新しく「V2」と名付けられたエンジンは、以前のパニガーレV2に搭載されていたエンジンより9kgも軽く仕上がっています。そしてそのエンジンを搭載するパニガーレV2Sは、前モデルから17kgも軽量です。
パニガーレV2という車名は変わっていませんが、2025年モデルはまるで異なるバイクと言っていいでしょう。もちろん、走り出してもNEWパニガーレV2は別物でした。それはスポーツバイクの新境地を切り開く存在と言っても大袈裟ではなかったのです。
そんな話題のNEWパニガーレV2がいよいよ上陸。6月21(土)〜7月31(木)の期間でデビューフェアが開催されます。期間中に、試乗&見積りされた方に、先着でドゥカティ・オリジナル・マイクロファイバータオルがプレゼントされます。
今回は、スペインのセビリアサーキットで開催されたパニガーレV2の国際試乗会のレポートをお届けしましょう。
パニガーレV2は今回試乗した足まわりに豪華装備を持つ写真のS(240万8000円)とスタンダード(211万9000円)の2機種をラインナップします。
今回はスペインのセビリアサーキットで試乗。保安部品を外し、タイヤはスリックに交換されていました。

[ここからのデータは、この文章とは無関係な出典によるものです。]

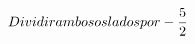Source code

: \documentclass[preview]{standalone}
\begin{document}
\begin{align*}
\special{dvisvgm:raw <g id='unique000'>}Dividir ambos os lados por - \frac{5}{2}\special{dvisvgm:raw </g>}
\end{align*}
\end{document}
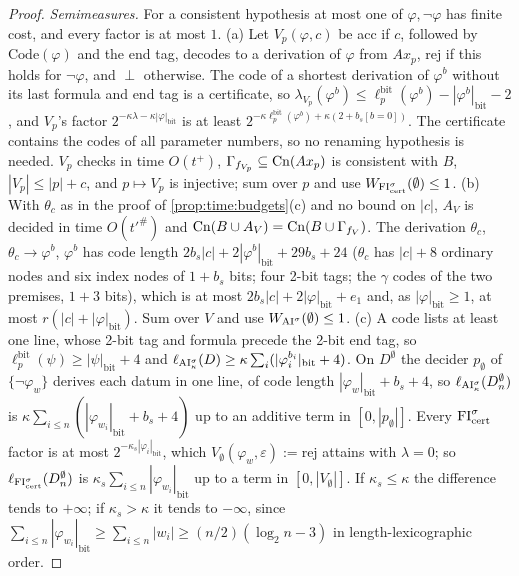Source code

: \begin{proof}
\emph{Semimeasures.} For a consistent hypothesis at most one of $\varphi,\neg\varphi$ has finite cost, and every factor is at most $1$.
(a) Let $V_p(\varphi,c)$ be acc if $c$, followed by $\mathrm{Code}(\varphi)$ and the end tag, decodes to a derivation of $\varphi$ from $Ax_p$, rej if this holds for $\neg\varphi$, and $\perp$ otherwise. The code of a shortest derivation of $\varphi^b$ without its last formula and end tag is a certificate, so $\lambda_{V_p}(\varphi^b)\le\ell^{\mathrm{bit}}_p(\varphi^b)-|\varphi^b|_{\mathrm{bit}}-2$, and $V_p$'s factor $2^{-\kappa\lambda-\kappa|\varphi|_{\mathrm{bit}}}$ is at least $2^{-\kappa\ell^{\mathrm{bit}}_p(\varphi^b)+\kappa(2+b_s[b=0])}$. The certificate contains the codes of all parameter numbers, so no renaming hypothesis is needed. $V_p$ checks in time $O(t^+)$, $\Gamma_{f_{V_p}}\subseteq\Cn(Ax_p)$ is consistent with $B$, $|V_p|\le|p|+c$, and $p\mapsto V_p$ is injective; sum over $p$ and use $W_{\FIcert^\sigma}(\emptyset)\le1$.
(b) With $\theta_c$ as in the proof of \cref{prop:time:budgets}(c) and no bound on $|c|$, $A_V$ is decided in time $O(t'^\#)$ and $\Cn(B\cup A_V)=\Cn(B\cup\Gamma_{f_V})$. The derivation $\theta_c$, $\theta_c\to\varphi^b$, $\varphi^b$ has code length $2b_s|c|+2|\varphi^b|_{\mathrm{bit}}+29b_s+24$ ($\theta_c$ has $|c|+8$ ordinary nodes and six index nodes of $1+b_s$ bits; four 2-bit tags; the $\gamma$ codes of the two premises, $1+3$ bits), which is at most $2b_s|c|+2|\varphi|_{\mathrm{bit}}+e_1$ and, as $|\varphi|_{\mathrm{bit}}\ge1$, at most $r(|c|+|\varphi|_{\mathrm{bit}})$. Sum over $V$ and use $W_{\AI^\sigma}(\emptyset)\le1$.
(c) A code lists at least one line, whose 2-bit tag and formula precede the 2-bit end tag, so $\ell^{\mathrm{bit}}_p(\psi)\ge|\psi|_{\mathrm{bit}}+4$ and $\ell_{\AI^\sigma_\kappa}(D)\ge\kappa\sum_i(|\varphi_i^{b_i}|_{\mathrm{bit}}+4)$. On $D^\emptyset$ the decider $p_\emptyset$ of $\{\neg\varphi_w\}$ derives each datum in one line, of code length $|\varphi_w|_{\mathrm{bit}}+b_s+4$, so $\ell_{\AI^\sigma_\kappa}(D^\emptyset_n)$ is $\kappa\sum_{i\le n}(|\varphi_{w_i}|_{\mathrm{bit}}+b_s+4)$ up to an additive term in $[0,|p_\emptyset|]$. Every $\FIcert^\sigma$ factor is at most $2^{-\kappa_s|\varphi_i|_{\mathrm{bit}}}$, which $V_\emptyset(\varphi_w,\varepsilon):=\mathrm{rej}$ attains with $\lambda=0$; so $\ell_{\FIcert^\sigma}(D^\emptyset_n)$ is $\kappa_s\sum_{i\le n}|\varphi_{w_i}|_{\mathrm{bit}}$ up to a term in $[0,|V_\emptyset|]$. If $\kappa_s\le\kappa$ the difference tends to $+\infty$; if $\kappa_s>\kappa$ it tends to $-\infty$, since $\sum_{i\le n}|\varphi_{w_i}|_{\mathrm{bit}}\ge\sum_{i\le n}|w_i|\ge(n/2)(\log_2n-3)$ in length-lexicographic order.
\end{proof}

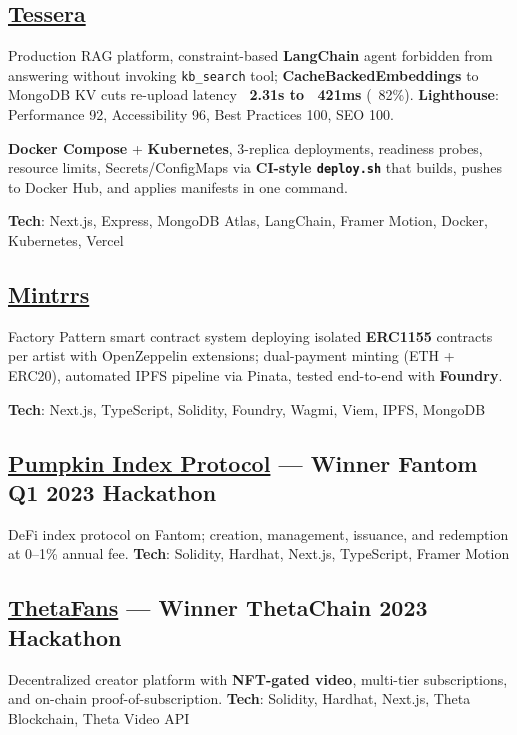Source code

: \documentclass[letter,10pt]{article}
\begin{document}
\subsection{{\href{https://github.com/JustUzair/Tessera-RAG-AI}{Tessera}}}
\begin{zitemize}
  \item Production RAG platform, constraint-based \textbf{LangChain} agent forbidden from answering without invoking \texttt{kb\_search} tool; \textbf{CacheBackedEmbeddings} to MongoDB KV cuts re-upload latency \textbf{~2.31s to ~421ms} (~82\%). \textbf{Lighthouse}: Performance 92, Accessibility 96, Best Practices 100, SEO 100.
  \item \textbf{Docker Compose} + \textbf{Kubernetes}, 3-replica deployments, readiness probes, resource limits, Secrets/ConfigMaps via \textbf{CI-style \texttt{deploy.sh}} that builds, pushes to Docker Hub, and applies manifests in one command.
  \item \textbf{Tech}: Next.js, Express, MongoDB Atlas, LangChain, Framer Motion, Docker, Kubernetes, Vercel
\end{zitemize}

\subsection{{\href{https://github.com/JustUzair/NFT-Generator}{Mintrrs}}}
\begin{zitemize}
  \item Factory Pattern smart contract system deploying isolated \textbf{ERC1155} contracts per artist with OpenZeppelin extensions; dual-payment minting (ETH + ERC20), automated IPFS pipeline via Pinata, tested end-to-end with \textbf{Foundry}.
  \item \textbf{Tech}: Next.js, TypeScript, Solidity, Foundry, Wagmi, Viem, IPFS, MongoDB
\end{zitemize}

\subsection{{\href{https://github.com/JustUzair/Pumpkin-Protocol}{Pumpkin Index Protocol} --- Winner Fantom Q1 2023 Hackathon}}
\begin{zitemize}
  \item DeFi index protocol on Fantom; creation, management, issuance, and redemption at 0--1\% annual fee. \textbf{Tech}: Solidity, Hardhat, Next.js, TypeScript, Framer Motion
\end{zitemize}

\subsection{{\href{https://github.com/JustUzair/ThetaFans}{ThetaFans} --- Winner ThetaChain 2023 Hackathon}}
\begin{zitemize}
  \item Decentralized creator platform with \textbf{NFT-gated video}, multi-tier subscriptions, and on-chain proof-of-subscription. \textbf{Tech}: Solidity, Hardhat, Next.js, Theta Blockchain, Theta Video API
\end{zitemize}
\end{document}
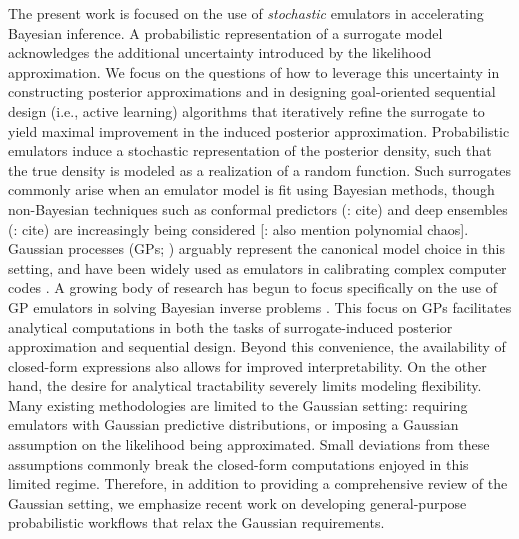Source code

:\documentclass[12pt]{article}
\begin{document}
The present work is focused on the use of \textit{stochastic} emulators in accelerating Bayesian inference.
A probabilistic representation of a surrogate model acknowledges the additional uncertainty introduced by the likelihood 
approximation. We focus on the questions of how to leverage this uncertainty in constructing posterior
approximations and in designing goal-oriented sequential design (i.e., active learning) algorithms
that iteratively refine the surrogate to yield maximal improvement in the induced posterior approximation. 
Probabilistic emulators induce a stochastic representation of the posterior density, such that the true density is 
modeled as a realization of a random function. Such surrogates commonly arise when an emulator
model is fit using Bayesian methods, though non-Bayesian techniques such as conformal predictors (\todo: cite) and 
deep ensembles (\todo: cite) are increasingly being considered [\todo: also mention polynomial chaos]. 
Gaussian processes (GPs; \citet{gpML}) arguably represent the canonical model choice in this setting,
 and have been widely used as emulators in calibrating complex computer codes 
\citep{design_analysis_computer_experiments,SanterCompExp,gramacy2020surrogates}. A growing body of research 
has begun to focus specifically on the use of GP emulators in solving Bayesian inverse problems
\citep{KOH,StuartTeck1,StuartTeck2,VehtariParallelGP,gp_surrogates_random_exploration,quantileApprox,FerEmulation,
KandasamyActiveLearning2015,CES,Kandasamy_2017,SinsbeckNowak,Surer2023sequential,llikRBF,
ranjan2016inverse,weightedIVAR,hydrologicalModel,VillaniAdaptiveGP,GP_PDE_priors,random_fwd_models,ActiveLearningMCMC,
MCMC_GP_proposal,trainDynamics}. 
This focus on GPs facilitates analytical computations 
in both the tasks of surrogate-induced posterior approximation and sequential design. Beyond this convenience, the availability of 
closed-form expressions also allows for improved interpretability. On the other hand, the desire for analytical tractability
severely limits modeling flexibility. Many existing methodologies are limited to the Gaussian setting: requiring emulators with 
Gaussian predictive distributions, or imposing a Gaussian assumption on the likelihood being approximated.
Small deviations from these assumptions commonly break the closed-form computations enjoyed in this limited regime.
Therefore, in addition to providing a comprehensive review of the Gaussian setting, we emphasize recent work on 
developing general-purpose probabilistic workflows that relax the Gaussian requirements.
\end{document}
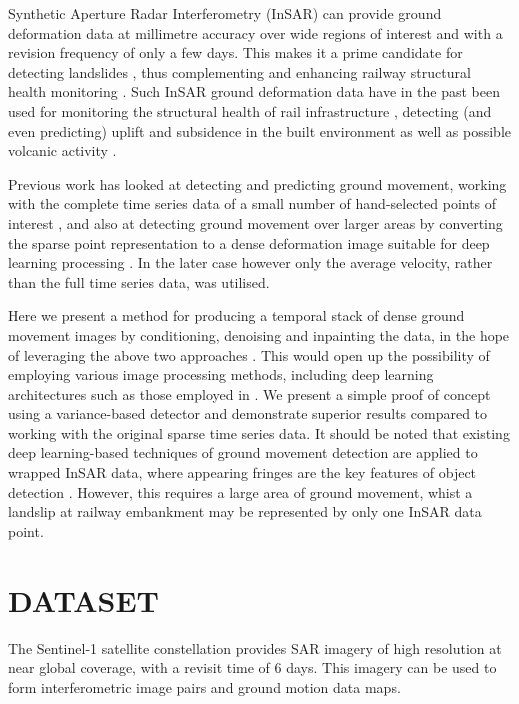 \documentclass{article}
\begin{document}
Synthetic Aperture Radar Interferometry (InSAR) can provide ground deformation data at millimetre accuracy over wide regions of interest and with a revision frequency of only a few days. This makes it a prime candidate for detecting landslides \cite{Tofani}, thus complementing and enhancing railway structural health monitoring \cite{NORTH}. Such InSAR ground deformation data have in the past been used for  monitoring the structural health of rail infrastructure \cite{CHANG} \cite{NORTH}, detecting (and even predicting) uplift and subsidence in the built environment \cite{PUI1} \cite{HILL} as well as possible volcanic activity \cite{PUI2}. 

Previous work has looked at detecting and predicting ground movement, working with the complete time series data of a small number of hand-selected points of interest \cite{HILL}, and also at detecting ground movement over larger areas by converting the sparse point representation to a dense deformation image suitable for deep learning processing \cite{PUI1}. In the later case however only the average velocity, rather than the full time series data, was utilised.

Here we present a method for producing a temporal stack of dense ground movement images by conditioning, denoising and inpainting the data, in the hope of leveraging the above two approaches \cite{HILL} \cite{PUI1}. This would open up the possibility of employing various image processing methods, including deep learning architectures such as those employed in \cite{PUI1}. We present a simple proof of concept using a variance-based detector and demonstrate superior results compared to working with the original sparse time series data. It should be noted that existing deep learning-based techniques of ground movement detection are applied to wrapped InSAR data, where appearing fringes are the key features of object detection \cite{InSAR2018}. However, this requires a large area of ground movement, whist a landslip at railway embankment may be represented by only one InSAR data point.
 
\section{DATASET}
The Sentinel-1 satellite constellation provides SAR imagery of high resolution at near global coverage, with a revisit time of 6 days. This imagery can be used to form interferometric image pairs and ground motion data maps. %
\end{document}
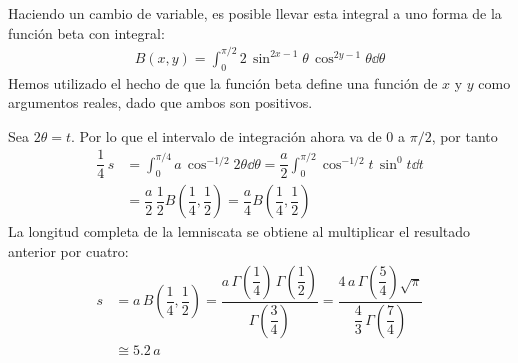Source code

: Haciendo un cambio de variable, es posible llevar esta integral a uno forma de la función beta con integral:
\begin{align*}
B(x, y) = \int_{0}^{\pi/2} 2 \, \sin^{2x-1} \theta \, \cos^{2y-1} \theta \dd{\theta}
\end{align*}
Hemos utilizado el hecho de que la función beta define una función de $x$ y $y$ como argumentos reales, dado que ambos son positivos.
\par
Sea $2 \theta = t$. Por lo que el intervalo de integración ahora va de $0$ a $\pi/2$, por tanto
\begin{align*}
\dfrac{1}{4} \, s &= \int_{0}^{\pi/4} a \, \cos^{-1/2} 2 \theta \dd{\theta} = \dfrac{a}{2} \int_{0}^{\pi/2} \cos^{-1/2} t \, \sin^{0} t \dd{t} \\[1em]
&= \dfrac{a}{2} \, \dfrac{1}{2} B\left(\dfrac{1}{4}, \dfrac{1}{2} \right) = \dfrac{a}{4} B\left(\dfrac{1}{4}, \dfrac{1}{2} \right)
\end{align*}
La longitud completa de la lemniscata se obtiene al multiplicar el resultado anterior por cuatro:
\begin{align*}
s &= a \, B\left(\dfrac{1}{4}, \dfrac{1}{2} \right) = \dfrac{a \, \Gamma \left( \dfrac{1}{4} \right) \, \Gamma \left( \dfrac{1}{2} \right) }{\Gamma \left( \dfrac{3}{4} \right)} = \dfrac{4 \, a \, \Gamma \left( \dfrac{5}{4} \right) \sqrt{\pi}}{\dfrac{4}{3} \, \Gamma \left( \dfrac{7}{4} \right)} \\
&\cong 5.2 \,a
\end{align*}
\newpage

新たに登場したV2エンジン。バルブ開閉機構であるデスモドローミックを廃し、軽さと扱いやすさを追求。新たに採用されたスプリングによるバルブ開閉機構には、DLCコーティングされたフィンガーフォロワーロッカーアームとIVT(インテーク・バリアブル・バルブタイミング)、さらにドゥカティ初の中空チタンバルブなどを採用しています。部品点数を減らし、徹底したコンパクト化が進められたのです。
最軽量パニガーレが生み出すスポーツライディングの新たなる境地
筆者(小川勤)がこの新しいパニガーレV2の虜になるのに時間はかかりませんでした。セビリアサーキットは僕にとって初めてのコースで、緊張感を持ってスタートしましたが、俊敏なハンドリングは乗りやすさに直結しているのがすぐにわかったからです。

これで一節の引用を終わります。